Description of the task:
Read through the data and count the lines that contain the string "about"; give only the result.

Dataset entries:
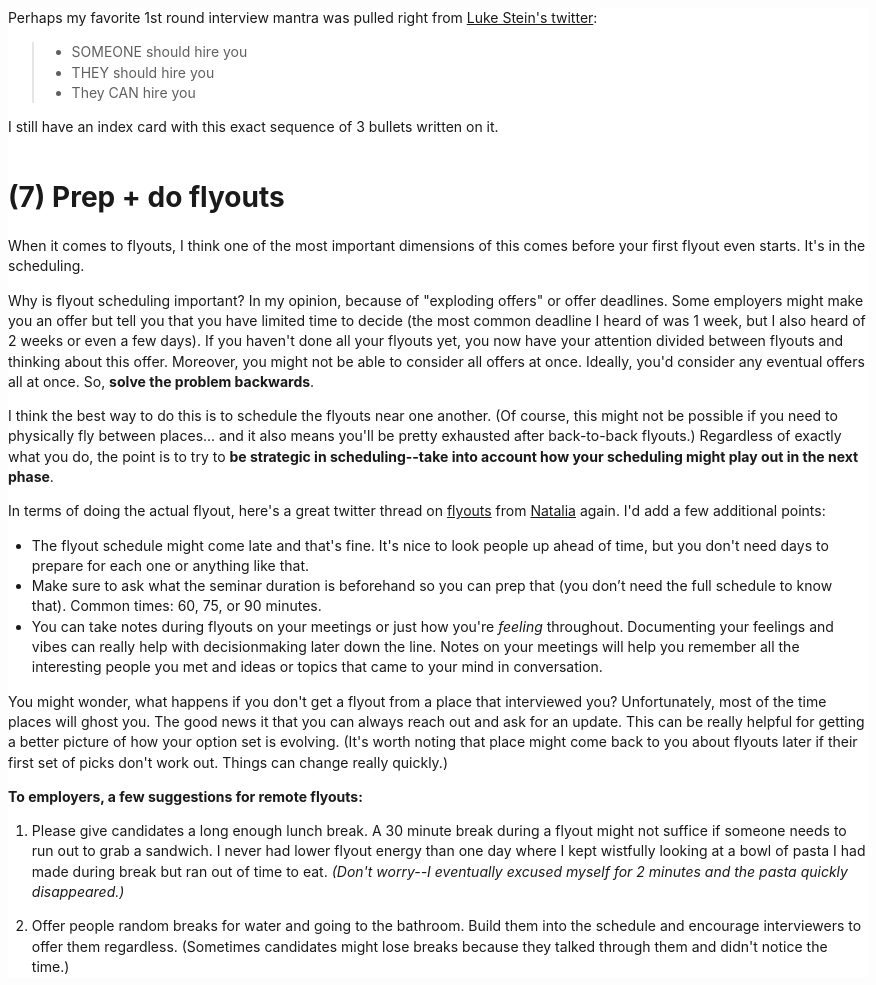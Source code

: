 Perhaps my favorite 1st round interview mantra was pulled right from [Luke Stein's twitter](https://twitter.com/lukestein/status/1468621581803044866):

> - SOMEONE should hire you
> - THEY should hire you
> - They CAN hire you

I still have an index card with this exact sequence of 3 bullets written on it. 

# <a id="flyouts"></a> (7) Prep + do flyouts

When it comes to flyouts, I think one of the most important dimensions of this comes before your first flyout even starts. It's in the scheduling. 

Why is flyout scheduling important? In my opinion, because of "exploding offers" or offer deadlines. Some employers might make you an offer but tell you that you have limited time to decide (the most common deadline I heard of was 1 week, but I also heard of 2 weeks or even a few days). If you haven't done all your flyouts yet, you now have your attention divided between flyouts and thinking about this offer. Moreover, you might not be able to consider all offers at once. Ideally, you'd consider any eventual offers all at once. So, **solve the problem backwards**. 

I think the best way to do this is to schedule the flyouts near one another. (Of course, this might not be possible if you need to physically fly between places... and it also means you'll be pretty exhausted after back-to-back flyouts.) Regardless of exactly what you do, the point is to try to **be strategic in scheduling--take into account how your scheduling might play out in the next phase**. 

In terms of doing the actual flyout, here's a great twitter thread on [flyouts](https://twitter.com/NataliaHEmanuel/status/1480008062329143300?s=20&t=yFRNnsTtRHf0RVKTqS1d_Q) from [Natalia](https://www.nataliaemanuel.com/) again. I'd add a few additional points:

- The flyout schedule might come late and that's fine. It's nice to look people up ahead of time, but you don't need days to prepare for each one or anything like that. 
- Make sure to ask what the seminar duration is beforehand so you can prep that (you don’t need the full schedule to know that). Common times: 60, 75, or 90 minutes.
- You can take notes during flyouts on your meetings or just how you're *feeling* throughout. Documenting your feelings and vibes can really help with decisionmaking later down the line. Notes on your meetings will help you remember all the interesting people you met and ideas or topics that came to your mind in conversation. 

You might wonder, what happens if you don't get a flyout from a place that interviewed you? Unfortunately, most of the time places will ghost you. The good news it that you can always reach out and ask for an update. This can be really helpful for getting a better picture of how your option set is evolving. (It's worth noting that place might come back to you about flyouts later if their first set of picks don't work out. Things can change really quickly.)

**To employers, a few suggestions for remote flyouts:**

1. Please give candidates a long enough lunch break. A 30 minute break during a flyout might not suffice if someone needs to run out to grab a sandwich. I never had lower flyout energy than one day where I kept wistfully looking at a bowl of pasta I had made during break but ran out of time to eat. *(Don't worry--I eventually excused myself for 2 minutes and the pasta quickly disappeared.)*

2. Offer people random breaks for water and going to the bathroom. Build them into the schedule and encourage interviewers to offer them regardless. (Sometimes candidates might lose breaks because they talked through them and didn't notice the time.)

Exercise output:
2